• The first players up are: a few Russet potatoes (I’m sure other varieties will work equally as well), Parmigiano-Reggiano and butter.
  • Start by scrubbing your potatoes good and clean.
  • Then, using a sharp knife, make slices across the potato, being sure to stop before you reach its bottom. If you’re scared of cutting too far, a good technique is resting the potato in a wooden spoon. The spoon will actually prevent you from going all the way through!
  • Cut up your butter. Using super cold butter makes it easier to slice and to shove in the potato. I recommend sticking it in the freezer for bit.
  • Then do the same with the Parmigiano-Reggiano. No freezer tip for this one. It’s fine as is.
  • Next, open the potatoes’ crevices and shove the parmesan and butter, alternating between the two. Transfer them to a baking sheet and season with salt and pepper. (I skipped the pepper.) Drizzle a little olive oil on top of the potatoes and they’ll be good to go.

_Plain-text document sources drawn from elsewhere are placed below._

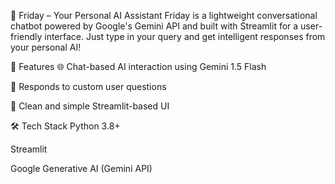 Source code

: 🤖 Friday – Your Personal AI Assistant
Friday is a lightweight conversational chatbot powered by Google's Gemini API and built with Streamlit for a user-friendly interface. Just type in your query and get intelligent responses from your personal AI!

🚀 Features
🌐 Chat-based AI interaction using Gemini 1.5 Flash

🧠 Responds to custom user questions

💬 Clean and simple Streamlit-based UI

🛠️ Tech Stack
Python 3.8+

Streamlit

Google Generative AI (Gemini API)

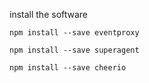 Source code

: install the software

	npm install --save eventproxy

	npm install --save superagent

	npm install --save cheerio


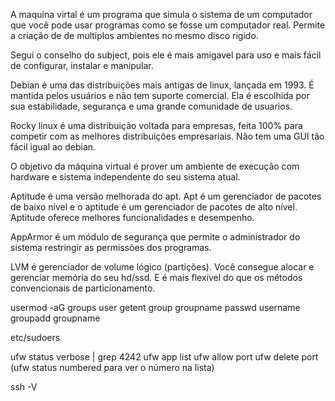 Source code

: A maquina virtal é um programa que simula o sistema de um computador que você pode usar programas como se fosse um computador real. Permite a criação de de multiplos ambientes no mesmo disco rigido.

Segui o conselho do subject, pois ele é mais amigavel para uso e mais fácil de configurar, instalar e manipular.

Debian é uma das distribuições mais antigas de linux, lançada em 1993. É mantida pelos usuários e não tem suporte comercial. Ela é escolhida por sua estabilidade, segurança e uma grande comunidade de usuarios.

Rocky linux é uma distribuição voltada para empresas, feita 100% para competir com as melhores distribuições empresariais. Não tem uma GUI tão fácil igual ao debian.

O objetivo da máquina virtual é prover um ambiente de execução com hardware e sistema independente do seu sistema atual.

Aptitude é uma versão melhorada do apt. 
Apt é um gerenciador de pacotes de baixo nível e o aptitude é um gerenciador de pacotes de alto nível.
Aptitude oferece melhores funcionalidades e desempenho.

AppArmor é um módulo de segurança que permite o administrador do sistema restringir as permissões dos programas.

LVM é gerenciador de volume lógico (partições). Você consegue alocar e gerenciar memória do seu hd/ssd. E é mais flexível do que os métodos convencionais de particionamento.

usermod -aG groups user
getent group groupname
passwd username
groupadd groupname

etc/sudoers

ufw status verbose | grep 4242
ufw app list 
ufw allow port
ufw delete port (ufw status numbered para ver o número na lista)

ssh -V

  • After they’re stuffed with butter and Parmigiano-Reggiano, you want to bake them at 400ºF for about 45 minutes to an hour. I found mine were done more at the hour mark.
  • When they’re done baking, you’re still a few minutes away from cheesy gloriousness!
  • First you have drizzle the heavy cream atop the potatoes …
  • And then add the shredded cheddar and bake for an addition 10-15 minutes.
  • Transfer them to your plate. Of course, you can serve them just like this. They’ll be amazing.